Your answer should be each line of the entries that contains the word "When", copied in full.

[[ AVAILABLE RECORDS, beginning ]]

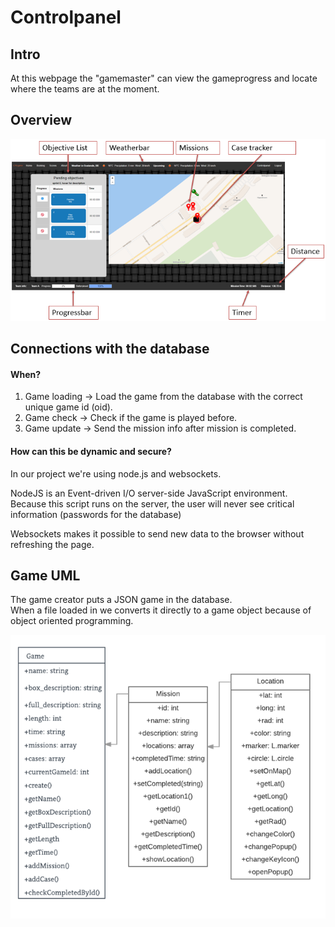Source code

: # Controlpanel

## Intro

At this webpage the "gamemaster" can view the gameprogress and locate where the teams are at the moment.

## Overview

![](/assets/cp_overview.png)

## Connections with the database

#### When?

1. Game loading  -&gt; Load the game from the database with the correct unique game id \(oid\).
2. Game check    -&gt; Check if the game is played before.
3. Game update  -&gt; Send the mission info after mission is completed.

#### How can this be dynamic and secure?

In our project we're using node.js and websockets.

NodeJS is an  Event-driven I/O server-side JavaScript environment.  
Because this script runs on the server, the user will never see critical information \(passwords for the database\)

Websockets makes it possible to send new data to the browser without refreshing the page.



## Game UML

The game creator puts a JSON game in the database.   
When a file loaded in we converts it directly to a game object because of object oriented programming.

![](/assets/cp_game_uml)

[[ AVAILABLE RECORDS, end ]]

YOUR RESPONSE
#### When?
When a file loaded in we converts it directly to a game object because of object oriented programming.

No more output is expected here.